Proper way to deal with database connectivity issue

I getting below error on trying to connect with the database :
A network-related or instance-specific error occurred while
establishing a connection to SQL Server. The server was not found or
was not accessible. Verify that the instance name is correct and that
SQL Server is configured to allow remote connections. (provider: Named
Pipes Provider, error: 40 - Could not open a connection to SQL Server)
Now sometimes i get this error and sometimes i dont so for eg:When i run my program for the first time,it open connection successfully and when i run for the second time i get this error and the next moment when i run my program again then i dont get error.
When i try to connect to same database server through SSMS then i am able to connect successfully but i am getting this network issue in my program only.
Database is not in my LOCAL.Its on AZURE.
I dont get this error with my local database.
Code :
public class AddOperation
{
public void Start()
{
using (var processor = new MyProcessor())
{
for (int i = 0; i < 2; i++)
{
if(i==0)
{
var connection = new SqlConnection("Connection string 1");
processor.Process(connection);
}
else
{
var connection = new SqlConnection("Connection string 2");
processor.Process(connection);
}
}
}
}
}
public class MyProcessor : IDisposable
{
public void Process(DbConnection cn)
{
using (var cmd = cn.CreateCommand())
{
cmd.CommandText = "query";
cmd.CommandTimeout = 1800;
cn.Open();//Sometimes work sometimes dont
using (var reader = cmd.ExecuteReader(CommandBehavior.CloseConnection))
{
//code
}
}
}
}
So i am confused with 2 things :
1) ConnectionTimeout : Whether i should increase connectiontimeout and will this solve my unusual connection problem ?
2) Retry Attempt Policy : Should i implement retry connection mechanism like below :
public static void OpenConnection(DbConnection cn, int maxAttempts = 1)
{
int attempts = 0;
while (true)
{
try
{
cn.Open();
return;
}
catch
{
attempts++;
if (attempts >= maxAttempts) throw;
}
}
}
I am confused with this 2 above options.
Can anybody please suggest me what would be the better way to deal with this problem?

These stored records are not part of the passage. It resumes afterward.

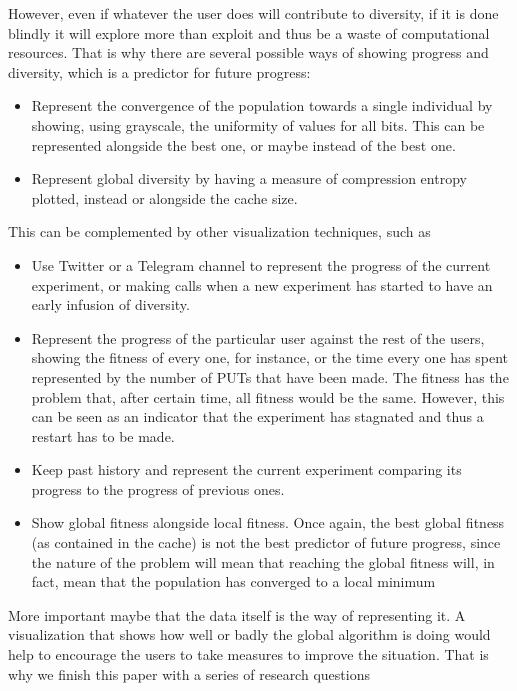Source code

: \documentclass{sig-alternate}
\begin{document}
However, even if whatever the user does will contribute to diversity,
if it is done blindly it will explore more than exploit and thus be a
waste of computational resources. That is why there are several
possible ways of showing progress and diversity, which is a predictor
for future progress:\begin{itemize}
\item Represent the convergence of the population towards a single
  individual by showing, using grayscale, the uniformity of values for
  all bits. This can be represented alongside the best one, or maybe
  instead of the best one.
\item Represent global diversity by having a measure of compression
  entropy plotted, instead or alongside the cache size.
\end{itemize}

This can be complemented by other visualization techniques, such as \begin{itemize}
\item Use Twitter or a Telegram channel to represent the progress of
  the current experiment, or making calls when a new experiment has
  started to have an early infusion of diversity.
\item Represent the progress of the particular user against the rest
  of the users, showing the fitness of every one, for instance, or the
  time every one has spent represented by the number of PUTs that have
  been made. The fitness has the problem that, after certain time, all
  fitness would be the same. However, this can be seen as an indicator
  that the experiment has stagnated and thus a restart has to be made.
\item Keep past history and represent the current experiment comparing its
  progress to the progress of previous ones.
\item Show global fitness alongside local fitness. Once again, the 
  best global fitness (as contained in the cache) is not the best predictor
  of future progress, since the nature of the problem will mean that
  reaching the global fitness will, in fact, mean that the population
  has converged to a local minimum
\end{itemize}

More important maybe that the data itself is the way of representing
it. A visualization that shows how well or badly the global algorithm
is doing would help to encourage the users to take measures to improve
the situation. That is why we finish this paper with a series of
research questions
\end{document}
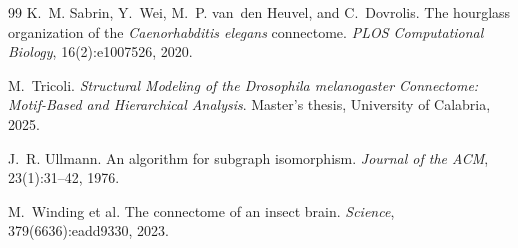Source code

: \documentclass[12pt,a4paper,oneside]{article}
\theoremstyle{definition}
\theoremstyle{plain}
\begin{document}
\begin{thebibliography}{99}
K.~M. Sabrin, Y.~Wei, M.~P. van~den Heuvel, and C.~Dovrolis.
\newblock The hourglass organization of the \emph{Caenorhabditis elegans}
  connectome.
\newblock \emph{PLOS Computational Biology}, 16(2):e1007526, 2020.

M.~Tricoli.
\newblock \emph{Structural Modeling of the Drosophila melanogaster Connectome:
  Motif-Based and Hierarchical Analysis}.
\newblock Master's thesis, University of Calabria, 2025.

J.~R. Ullmann.
\newblock An algorithm for subgraph isomorphism.
\newblock \emph{Journal of the ACM}, 23(1):31--42, 1976.

M.~Winding et al.
\newblock The connectome of an insect brain.
\newblock \emph{Science}, 379(6636):eadd9330, 2023.

\end{thebibliography}
\end{document}
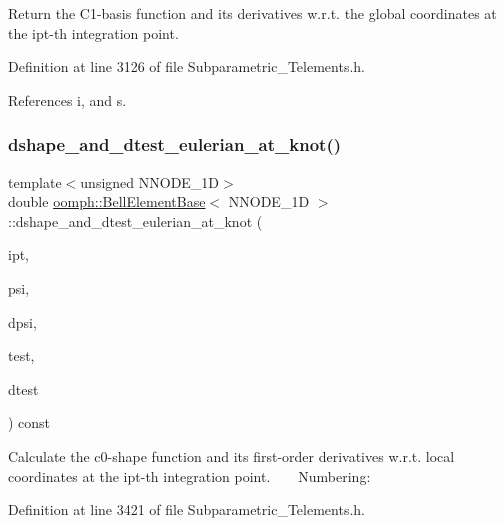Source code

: Return the C1-\/basis function and its derivatives w.\+r.\+t. the global coordinates at the ipt-\/th integration point. 



Definition at line 3126 of file Subparametric\+\_\+\+Telements.\+h.



References i, and s.

\mbox{\label{classoomph_1_1BellElementBase_ade54f5038bd917ff2a4c636e066db00e}} 
\subsubsection{\texorpdfstring{dshape\+\_\+and\+\_\+dtest\+\_\+eulerian\+\_\+at\+\_\+knot()}{dshape\_and\_dtest\_eulerian\_at\_knot()}}
{\footnotesize\ttfamily template$<$unsigned N\+N\+O\+D\+E\+\_\+1D$>$ \\
double \hyperlink{classoomph_1_1BellElementBase}{oomph\+::\+Bell\+Element\+Base}$<$ N\+N\+O\+D\+E\+\_\+1D $>$\+::dshape\+\_\+and\+\_\+dtest\+\_\+eulerian\+\_\+at\+\_\+knot (\begin{DoxyParamCaption}\item[{const unsigned \&}]{ipt,  }\item[{\hyperlink{classoomph_1_1Shape}{Shape} \&}]{psi,  }\item[{\hyperlink{classoomph_1_1DShape}{D\+Shape} \&}]{dpsi,  }\item[{\hyperlink{classoomph_1_1Shape}{Shape} \&}]{test,  }\item[{\hyperlink{classoomph_1_1DShape}{D\+Shape} \&}]{dtest }\end{DoxyParamCaption}) const\hspace{0.3cm}{\ttfamily [inline]}}

Calculate the c0-\/shape function and its first-\/order derivatives w.\+r.\+t. local coordinates at the ipt-\/th integration point. ~\newline
~\newline
 Numbering\+: 

Definition at line 3421 of file Subparametric\+\_\+\+Telements.\+h.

Use a new version of .NET (4.6.1 or later) and then take advantage of the built-in resiliency features:
ConnectRetryCount, ConnectRetryInterval and Connection Timeout.
See the for more info: https://learn.microsoft.com/en-us/azure/sql-database/sql-database-connectivity-issues#net-sqlconnection-parameters-for-connection-retry

All applications that communicate with remote service are sensitive to transient faults.
As mentioned in other answers, if your client program connects to SQL Database by using the .NET Framework class System.Data.SqlClient.SqlConnection, use .NET 4.6.1 or later (or .NET Core) so that you can use its connection retry feature.
When you build the connection string for your SqlConnection object, coordinate the values among the following parameters:
ConnectRetryCount: Default is 1. Range is 0 through 255.
ConnectRetryInterval: Default is 1 second. Range is 1 through 60.
Connection Timeout: Default is 15 seconds. Range is 0 through 2147483647.
Specifically, your chosen values should make the following equality true:
Connection Timeout = ConnectRetryCount * ConnectionRetryInterval
Now, Coming to option 2, when you app has custom retry logic, it will increase total retry times - for each custom retry it will try for ConnectRetryCount times. e.g. if ConnectRetryCount = 3 and custom retry = 5, it will attempt 15 tries. You might not need that many retries.
If you only consider custom retry vs Connection Timeout:
Connection Timeout occurs usually due to lossy network - network with higher packet losses (e.g. cellular or weak WiFi) or high traffic load. It's up to you choose best strategy of using among them.
Below guidelines would be helpful to troubleshoot transient errors:
https://learn.microsoft.com/en-us/azure/sql-database/sql-database-connectivity-issues
https://learn.microsoft.com/en-in/azure/architecture/best-practices/transient-faults

As you can read here a retry logic is recommended even for a SQL Server installed on an Azure VM (IaaS).
FAULT HANDLING: Your application code includes retry logic and
transient fault handling? Including proper retry logic and transient
fault handling remediation in the code should be a universal best
practice, both on-premises and in the cloud, either IaaS or PaaS. If
this characteristic is missing, application problems may raise on both
Azure SQLDB and SQL Server in Azure VM, but in this scenario the
latter is recommended over the former.
An incremental retry logic is recommended.
There are two basic approaches to instantiating the objects from the application block that your application requires. In the first approach, you can explicitly instantiate all the objects in code, as shown in the following code snippet:
var retryStrategy = new Incremental(5, TimeSpan.FromSeconds(1),
TimeSpan.FromSeconds(2));
var retryPolicy =
new RetryPolicy<SqlDatabaseTransientErrorDetectionStrategy>(retryStrategy);
In the second approach, you can instantiate and configure the objects from configuration data as shown in the following code snippet:
// Load policies from the configuration file.
// SystemConfigurationSource is defined in
// Microsoft.Practices.EnterpriseLibrary.Common.
using (var config = new SystemConfigurationSource())
{
var settings = RetryPolicyConfigurationSettings.GetRetryPolicySettings(config);
// Initialize the RetryPolicyFactory with a RetryManager built from the
// settings in the configuration file.
RetryPolicyFactory.SetRetryManager(settings.BuildRetryManager());
var retryPolicy = RetryPolicyFactory.GetRetryPolicy
<SqlDatabaseTransientErrorDetectionStrategy>("Incremental Retry Strategy");
...
// Use the policy to handle the retries of an operation.
}
For more information, please visit this documentation.

Consider using Polly.
You could use a simple piece of code like -
RetryPolicy retryPolicy = Policy.Handle<Exception>()
.WaitAndRetry(3, retryAttempt =>
TimeSpan.FromSeconds(retryAttempt));
var result = retryPolicy.Execute(() => someClass.DoSomething());
This will retry the request up to three times.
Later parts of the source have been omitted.